Dit ervaringsbarema voorziet een verhoging voor elk ervaringsjaar : - tot en met het 22e jaar voor het uitvoerend personeel eerste categorie; - tot en met het 24e jaar voor het uitvoerend personeel tweede categorie; - tot en met het 26e jaar voor het uitvoerend personeel derde categorie; - tot en met het 28e jaar voor het uitvoerend personeel vierde categorie.

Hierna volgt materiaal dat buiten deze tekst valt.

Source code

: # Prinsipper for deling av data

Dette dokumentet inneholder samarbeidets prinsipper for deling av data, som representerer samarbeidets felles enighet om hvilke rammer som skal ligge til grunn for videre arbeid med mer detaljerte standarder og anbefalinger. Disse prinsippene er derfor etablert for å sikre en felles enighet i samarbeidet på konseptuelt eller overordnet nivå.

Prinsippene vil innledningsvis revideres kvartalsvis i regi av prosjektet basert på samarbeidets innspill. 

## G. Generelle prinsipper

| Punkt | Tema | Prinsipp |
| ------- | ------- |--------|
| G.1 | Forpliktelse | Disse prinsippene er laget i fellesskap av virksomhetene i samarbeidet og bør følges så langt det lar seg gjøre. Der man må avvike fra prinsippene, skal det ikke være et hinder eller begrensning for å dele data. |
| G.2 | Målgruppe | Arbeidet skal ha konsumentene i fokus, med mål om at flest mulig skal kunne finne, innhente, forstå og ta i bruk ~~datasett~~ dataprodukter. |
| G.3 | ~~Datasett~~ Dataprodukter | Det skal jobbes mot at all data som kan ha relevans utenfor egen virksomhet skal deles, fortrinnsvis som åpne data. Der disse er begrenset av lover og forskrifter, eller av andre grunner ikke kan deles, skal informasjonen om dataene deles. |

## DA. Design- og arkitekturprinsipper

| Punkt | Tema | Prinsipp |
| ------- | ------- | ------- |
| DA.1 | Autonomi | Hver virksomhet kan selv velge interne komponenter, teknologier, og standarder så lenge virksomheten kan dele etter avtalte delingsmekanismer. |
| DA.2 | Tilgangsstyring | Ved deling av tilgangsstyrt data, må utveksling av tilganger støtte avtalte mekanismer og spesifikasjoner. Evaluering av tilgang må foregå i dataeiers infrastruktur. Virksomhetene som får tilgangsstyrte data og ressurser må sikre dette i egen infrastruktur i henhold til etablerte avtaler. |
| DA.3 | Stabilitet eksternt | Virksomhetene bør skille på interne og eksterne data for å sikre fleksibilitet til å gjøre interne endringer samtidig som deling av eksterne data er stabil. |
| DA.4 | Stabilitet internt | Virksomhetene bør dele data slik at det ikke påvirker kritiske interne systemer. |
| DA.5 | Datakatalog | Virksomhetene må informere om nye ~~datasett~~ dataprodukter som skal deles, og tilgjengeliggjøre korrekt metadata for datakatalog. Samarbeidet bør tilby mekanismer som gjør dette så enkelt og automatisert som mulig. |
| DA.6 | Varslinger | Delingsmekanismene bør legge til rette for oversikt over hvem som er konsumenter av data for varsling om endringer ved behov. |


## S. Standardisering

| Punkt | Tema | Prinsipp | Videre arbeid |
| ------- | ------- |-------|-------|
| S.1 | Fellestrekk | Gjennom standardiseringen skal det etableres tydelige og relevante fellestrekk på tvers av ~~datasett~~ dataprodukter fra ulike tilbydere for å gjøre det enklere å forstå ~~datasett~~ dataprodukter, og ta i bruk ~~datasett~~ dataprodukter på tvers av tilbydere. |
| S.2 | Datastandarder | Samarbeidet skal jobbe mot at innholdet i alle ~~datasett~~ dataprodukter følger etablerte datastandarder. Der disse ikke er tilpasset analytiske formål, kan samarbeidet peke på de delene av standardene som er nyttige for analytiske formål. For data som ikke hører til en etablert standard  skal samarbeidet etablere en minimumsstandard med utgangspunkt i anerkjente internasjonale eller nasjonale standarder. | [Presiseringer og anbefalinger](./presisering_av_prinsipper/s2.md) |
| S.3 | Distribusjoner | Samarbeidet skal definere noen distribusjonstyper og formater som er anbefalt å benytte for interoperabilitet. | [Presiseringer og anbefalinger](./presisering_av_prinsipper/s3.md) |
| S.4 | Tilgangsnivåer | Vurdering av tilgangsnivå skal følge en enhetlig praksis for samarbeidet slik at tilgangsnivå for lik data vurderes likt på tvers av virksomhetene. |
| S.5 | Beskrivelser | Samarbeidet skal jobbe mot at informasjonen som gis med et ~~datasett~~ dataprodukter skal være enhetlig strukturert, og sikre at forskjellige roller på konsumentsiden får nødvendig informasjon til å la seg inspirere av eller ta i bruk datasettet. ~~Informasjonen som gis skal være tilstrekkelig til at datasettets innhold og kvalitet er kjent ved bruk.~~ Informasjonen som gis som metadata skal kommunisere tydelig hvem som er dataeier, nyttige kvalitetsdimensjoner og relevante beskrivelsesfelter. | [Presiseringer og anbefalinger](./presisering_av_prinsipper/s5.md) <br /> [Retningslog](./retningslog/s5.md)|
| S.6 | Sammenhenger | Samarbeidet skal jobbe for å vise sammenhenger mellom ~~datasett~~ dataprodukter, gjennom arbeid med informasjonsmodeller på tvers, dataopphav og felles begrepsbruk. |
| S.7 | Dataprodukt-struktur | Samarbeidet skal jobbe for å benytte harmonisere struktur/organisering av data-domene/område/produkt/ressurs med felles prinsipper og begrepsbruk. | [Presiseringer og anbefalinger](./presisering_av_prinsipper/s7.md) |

Daarna wordt telkens in een verhoging voorzien bij elke toename met twee ervaringsjaren, tot het 46e jaar.".
Art. 10.In de collectieve arbeidsovereenkomst van 20 februari 1979 tot vaststelling van de arbeids- en loonsvoorwaarden wordt artikel 36bis ingevoegd bij artikel 2 van collectieve arbeidsovereenkomst van 20 januari 2004 vervangen door volgende bepalingen : "
Art. 36bis.Voor de ondernemingen waar geen eigen barema is vastgelegd dat minstens gelijkwaardig is, geldt voor de werknemers tewerkgesteld met een arbeidsovereenkomst zoals bedoeld in titel VII van de wet van 3 juli 1978 op de Arbeidsovereenkomsten, een minimumvergoeding gelijk aan 90 pct. van het ervaringsbarema eerste categorie uitvoerend personeel met ervaringsniveau "0" vastgelegd bij collectieve arbeidsovereenkomst van 3 juli 2008 tot vaststelling van het verloningssysteem in het Paritair Comité voor de maatschappijen voor hypothecaire leningen, sparen en kapitalisatie."
Art. 11.In de collectieve arbeidsovereenkomst van 20 februari 1979 tot vaststelling van de arbeids- en loonvoorwaarden wordt artikel 43 vervangen door volgende bepalingen : "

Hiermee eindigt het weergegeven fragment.